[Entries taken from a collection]
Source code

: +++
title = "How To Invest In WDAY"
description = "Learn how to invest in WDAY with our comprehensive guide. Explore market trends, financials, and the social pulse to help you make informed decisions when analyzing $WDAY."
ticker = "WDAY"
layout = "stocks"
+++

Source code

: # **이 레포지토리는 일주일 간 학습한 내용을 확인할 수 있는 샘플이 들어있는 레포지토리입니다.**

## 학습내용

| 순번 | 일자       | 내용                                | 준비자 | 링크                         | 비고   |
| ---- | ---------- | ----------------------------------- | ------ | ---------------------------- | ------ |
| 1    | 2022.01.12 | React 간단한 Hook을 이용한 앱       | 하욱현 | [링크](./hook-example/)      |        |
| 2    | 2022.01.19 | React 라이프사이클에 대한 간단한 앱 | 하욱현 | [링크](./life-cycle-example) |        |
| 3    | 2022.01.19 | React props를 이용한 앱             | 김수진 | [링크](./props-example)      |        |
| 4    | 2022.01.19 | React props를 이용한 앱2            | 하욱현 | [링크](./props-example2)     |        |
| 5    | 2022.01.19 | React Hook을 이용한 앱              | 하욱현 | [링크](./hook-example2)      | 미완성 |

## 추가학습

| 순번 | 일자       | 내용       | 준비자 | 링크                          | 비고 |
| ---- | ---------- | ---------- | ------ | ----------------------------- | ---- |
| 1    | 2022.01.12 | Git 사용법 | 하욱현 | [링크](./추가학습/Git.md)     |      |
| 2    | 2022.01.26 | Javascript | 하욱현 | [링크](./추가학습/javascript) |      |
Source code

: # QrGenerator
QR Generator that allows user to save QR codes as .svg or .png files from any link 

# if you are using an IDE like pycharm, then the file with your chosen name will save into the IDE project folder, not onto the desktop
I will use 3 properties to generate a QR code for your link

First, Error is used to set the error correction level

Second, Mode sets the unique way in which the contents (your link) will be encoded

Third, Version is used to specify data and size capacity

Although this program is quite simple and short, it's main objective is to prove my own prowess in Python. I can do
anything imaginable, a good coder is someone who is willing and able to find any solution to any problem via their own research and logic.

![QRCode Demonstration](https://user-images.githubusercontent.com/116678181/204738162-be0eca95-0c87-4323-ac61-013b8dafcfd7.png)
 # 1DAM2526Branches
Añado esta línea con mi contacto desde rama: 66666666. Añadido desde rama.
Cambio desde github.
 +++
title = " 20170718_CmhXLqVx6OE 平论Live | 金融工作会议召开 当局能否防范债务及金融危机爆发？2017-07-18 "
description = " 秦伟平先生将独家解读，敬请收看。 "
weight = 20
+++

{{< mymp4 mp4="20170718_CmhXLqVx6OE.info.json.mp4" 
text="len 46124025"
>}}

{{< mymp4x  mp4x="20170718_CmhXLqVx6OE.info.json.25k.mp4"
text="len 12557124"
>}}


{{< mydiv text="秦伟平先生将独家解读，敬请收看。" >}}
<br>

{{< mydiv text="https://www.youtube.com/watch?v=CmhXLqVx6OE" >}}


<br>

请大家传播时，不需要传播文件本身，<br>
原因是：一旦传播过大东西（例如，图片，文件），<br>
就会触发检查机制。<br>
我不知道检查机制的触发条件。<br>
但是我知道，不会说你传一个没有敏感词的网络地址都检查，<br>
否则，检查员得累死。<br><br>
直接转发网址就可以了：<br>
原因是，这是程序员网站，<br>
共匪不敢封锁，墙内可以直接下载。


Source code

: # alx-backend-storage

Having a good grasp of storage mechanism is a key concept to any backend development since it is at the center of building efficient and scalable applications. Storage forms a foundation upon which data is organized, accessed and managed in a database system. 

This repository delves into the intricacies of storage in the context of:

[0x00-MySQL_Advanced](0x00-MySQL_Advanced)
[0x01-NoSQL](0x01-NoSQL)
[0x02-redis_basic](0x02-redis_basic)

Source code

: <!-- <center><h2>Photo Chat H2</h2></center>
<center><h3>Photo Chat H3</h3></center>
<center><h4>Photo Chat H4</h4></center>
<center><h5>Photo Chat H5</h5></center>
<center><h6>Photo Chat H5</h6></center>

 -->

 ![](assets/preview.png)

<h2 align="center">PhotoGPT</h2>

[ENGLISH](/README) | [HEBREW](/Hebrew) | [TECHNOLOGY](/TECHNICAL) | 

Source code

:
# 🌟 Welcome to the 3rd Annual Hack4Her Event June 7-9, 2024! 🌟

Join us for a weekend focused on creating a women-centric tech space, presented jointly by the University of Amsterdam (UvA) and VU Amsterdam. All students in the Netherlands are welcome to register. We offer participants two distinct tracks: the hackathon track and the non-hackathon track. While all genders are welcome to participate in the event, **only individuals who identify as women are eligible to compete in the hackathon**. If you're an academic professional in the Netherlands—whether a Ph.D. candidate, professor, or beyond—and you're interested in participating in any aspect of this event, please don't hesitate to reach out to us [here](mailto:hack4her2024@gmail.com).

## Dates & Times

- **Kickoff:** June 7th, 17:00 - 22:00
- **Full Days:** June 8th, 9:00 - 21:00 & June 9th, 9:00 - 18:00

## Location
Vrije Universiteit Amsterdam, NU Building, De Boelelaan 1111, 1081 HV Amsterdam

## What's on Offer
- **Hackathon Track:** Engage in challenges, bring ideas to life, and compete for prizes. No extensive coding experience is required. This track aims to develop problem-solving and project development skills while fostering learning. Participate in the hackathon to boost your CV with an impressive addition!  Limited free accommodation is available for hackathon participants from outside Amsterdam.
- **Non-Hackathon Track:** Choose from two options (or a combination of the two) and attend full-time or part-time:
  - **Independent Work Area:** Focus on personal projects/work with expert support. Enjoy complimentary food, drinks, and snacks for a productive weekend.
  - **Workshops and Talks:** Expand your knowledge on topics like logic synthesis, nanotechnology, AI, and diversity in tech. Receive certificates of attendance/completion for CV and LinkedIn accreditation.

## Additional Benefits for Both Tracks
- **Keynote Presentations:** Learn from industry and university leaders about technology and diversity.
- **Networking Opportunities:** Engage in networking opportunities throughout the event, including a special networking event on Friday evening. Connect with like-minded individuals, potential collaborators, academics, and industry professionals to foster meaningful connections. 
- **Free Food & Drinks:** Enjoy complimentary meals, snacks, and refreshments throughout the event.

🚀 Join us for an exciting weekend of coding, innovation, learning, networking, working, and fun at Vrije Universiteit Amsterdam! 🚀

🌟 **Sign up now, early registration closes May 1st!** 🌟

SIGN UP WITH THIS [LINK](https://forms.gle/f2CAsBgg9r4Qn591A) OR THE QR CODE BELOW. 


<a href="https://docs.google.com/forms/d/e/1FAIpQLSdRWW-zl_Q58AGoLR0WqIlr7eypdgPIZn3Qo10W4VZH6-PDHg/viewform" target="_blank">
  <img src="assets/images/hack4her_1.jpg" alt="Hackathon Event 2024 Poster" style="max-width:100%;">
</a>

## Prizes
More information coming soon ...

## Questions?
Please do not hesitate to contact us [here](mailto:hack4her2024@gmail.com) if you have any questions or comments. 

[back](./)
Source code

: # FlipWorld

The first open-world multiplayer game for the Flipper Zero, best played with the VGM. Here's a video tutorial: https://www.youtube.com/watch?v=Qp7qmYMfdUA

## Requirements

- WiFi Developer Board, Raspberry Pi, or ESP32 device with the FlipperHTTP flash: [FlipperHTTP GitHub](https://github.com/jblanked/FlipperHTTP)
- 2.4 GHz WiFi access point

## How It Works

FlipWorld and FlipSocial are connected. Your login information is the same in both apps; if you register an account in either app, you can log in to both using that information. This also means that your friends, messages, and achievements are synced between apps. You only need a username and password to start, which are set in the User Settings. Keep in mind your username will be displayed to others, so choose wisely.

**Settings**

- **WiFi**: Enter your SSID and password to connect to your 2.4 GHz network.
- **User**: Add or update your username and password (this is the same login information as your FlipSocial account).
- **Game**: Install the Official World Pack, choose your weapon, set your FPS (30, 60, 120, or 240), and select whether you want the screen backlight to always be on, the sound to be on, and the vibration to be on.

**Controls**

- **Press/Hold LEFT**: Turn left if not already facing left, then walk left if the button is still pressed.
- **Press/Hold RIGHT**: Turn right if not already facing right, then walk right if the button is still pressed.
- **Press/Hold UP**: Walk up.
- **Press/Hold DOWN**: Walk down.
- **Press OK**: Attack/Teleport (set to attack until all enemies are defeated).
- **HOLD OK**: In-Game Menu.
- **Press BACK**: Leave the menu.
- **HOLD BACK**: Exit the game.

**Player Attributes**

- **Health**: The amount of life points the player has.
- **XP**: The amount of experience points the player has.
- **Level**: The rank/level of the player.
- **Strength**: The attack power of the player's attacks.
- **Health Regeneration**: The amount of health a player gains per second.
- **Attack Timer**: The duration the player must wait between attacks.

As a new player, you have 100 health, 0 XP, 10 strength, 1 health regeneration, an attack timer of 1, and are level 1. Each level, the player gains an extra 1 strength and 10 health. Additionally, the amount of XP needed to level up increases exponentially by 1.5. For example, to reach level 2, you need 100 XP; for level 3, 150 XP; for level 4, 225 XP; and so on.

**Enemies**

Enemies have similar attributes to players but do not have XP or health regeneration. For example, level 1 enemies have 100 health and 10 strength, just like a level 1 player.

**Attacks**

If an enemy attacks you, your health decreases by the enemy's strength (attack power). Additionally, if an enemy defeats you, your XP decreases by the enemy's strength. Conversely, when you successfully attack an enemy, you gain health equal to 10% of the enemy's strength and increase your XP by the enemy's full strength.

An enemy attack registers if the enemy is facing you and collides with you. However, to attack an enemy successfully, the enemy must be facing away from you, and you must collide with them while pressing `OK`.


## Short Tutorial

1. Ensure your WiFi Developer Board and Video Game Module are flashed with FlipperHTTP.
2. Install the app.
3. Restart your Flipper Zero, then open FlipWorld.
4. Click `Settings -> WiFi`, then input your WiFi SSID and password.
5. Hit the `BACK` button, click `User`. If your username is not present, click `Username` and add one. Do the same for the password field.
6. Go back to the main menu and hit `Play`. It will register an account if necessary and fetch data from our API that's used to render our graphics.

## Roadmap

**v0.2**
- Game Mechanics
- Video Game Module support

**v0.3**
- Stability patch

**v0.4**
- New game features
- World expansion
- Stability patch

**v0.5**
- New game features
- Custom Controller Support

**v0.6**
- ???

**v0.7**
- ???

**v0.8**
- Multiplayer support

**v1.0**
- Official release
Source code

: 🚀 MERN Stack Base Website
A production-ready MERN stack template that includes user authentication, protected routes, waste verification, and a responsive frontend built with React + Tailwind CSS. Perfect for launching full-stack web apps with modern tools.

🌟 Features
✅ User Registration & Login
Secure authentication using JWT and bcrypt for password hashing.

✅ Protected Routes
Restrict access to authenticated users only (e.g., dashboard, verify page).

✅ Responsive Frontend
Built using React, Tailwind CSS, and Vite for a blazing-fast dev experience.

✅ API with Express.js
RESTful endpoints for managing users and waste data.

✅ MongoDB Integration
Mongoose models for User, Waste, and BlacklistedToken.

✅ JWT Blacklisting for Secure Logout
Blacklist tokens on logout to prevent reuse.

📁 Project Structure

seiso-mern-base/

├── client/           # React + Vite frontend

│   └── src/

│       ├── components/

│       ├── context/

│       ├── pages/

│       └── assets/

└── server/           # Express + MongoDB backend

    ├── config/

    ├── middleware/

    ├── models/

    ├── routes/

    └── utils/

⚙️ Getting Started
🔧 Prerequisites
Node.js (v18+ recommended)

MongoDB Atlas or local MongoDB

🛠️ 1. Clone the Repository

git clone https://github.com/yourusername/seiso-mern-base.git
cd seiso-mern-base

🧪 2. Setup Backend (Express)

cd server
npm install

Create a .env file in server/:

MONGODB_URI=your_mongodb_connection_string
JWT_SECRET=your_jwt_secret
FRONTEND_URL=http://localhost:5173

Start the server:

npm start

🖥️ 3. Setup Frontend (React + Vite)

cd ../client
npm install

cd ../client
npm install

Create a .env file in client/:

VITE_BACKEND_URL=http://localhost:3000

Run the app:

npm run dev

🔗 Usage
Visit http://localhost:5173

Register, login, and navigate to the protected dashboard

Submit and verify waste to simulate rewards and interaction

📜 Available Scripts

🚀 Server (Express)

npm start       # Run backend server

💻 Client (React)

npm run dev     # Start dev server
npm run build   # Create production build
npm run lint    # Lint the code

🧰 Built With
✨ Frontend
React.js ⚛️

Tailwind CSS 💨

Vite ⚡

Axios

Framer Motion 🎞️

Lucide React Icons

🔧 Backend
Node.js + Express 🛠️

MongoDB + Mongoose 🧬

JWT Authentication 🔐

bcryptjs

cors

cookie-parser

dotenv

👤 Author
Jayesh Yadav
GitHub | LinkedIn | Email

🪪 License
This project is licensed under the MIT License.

Your assignment
Of all the entries above, output exactly the lines between the one holding "## What's on Offer" and the one holding "- **Keynote Presentations:**", inclusive.

Solution to this exercise
## What's on Offer
- **Hackathon Track:** Engage in challenges, bring ideas to life, and compete for prizes. No extensive coding experience is required. This track aims to develop problem-solving and project development skills while fostering learning. Participate in the hackathon to boost your CV with an impressive addition!  Limited free accommodation is available for hackathon participants from outside Amsterdam.
- **Non-Hackathon Track:** Choose from two options (or a combination of the two) and attend full-time or part-time:
  - **Independent Work Area:** Focus on personal projects/work with expert support. Enjoy complimentary food, drinks, and snacks for a productive weekend.
  - **Workshops and Talks:** Expand your knowledge on topics like logic synthesis, nanotechnology, AI, and diversity in tech. Receive certificates of attendance/completion for CV and LinkedIn accreditation.

## Additional Benefits for Both Tracks
- **Keynote Presentations:** Learn from industry and university leaders about technology and diversity.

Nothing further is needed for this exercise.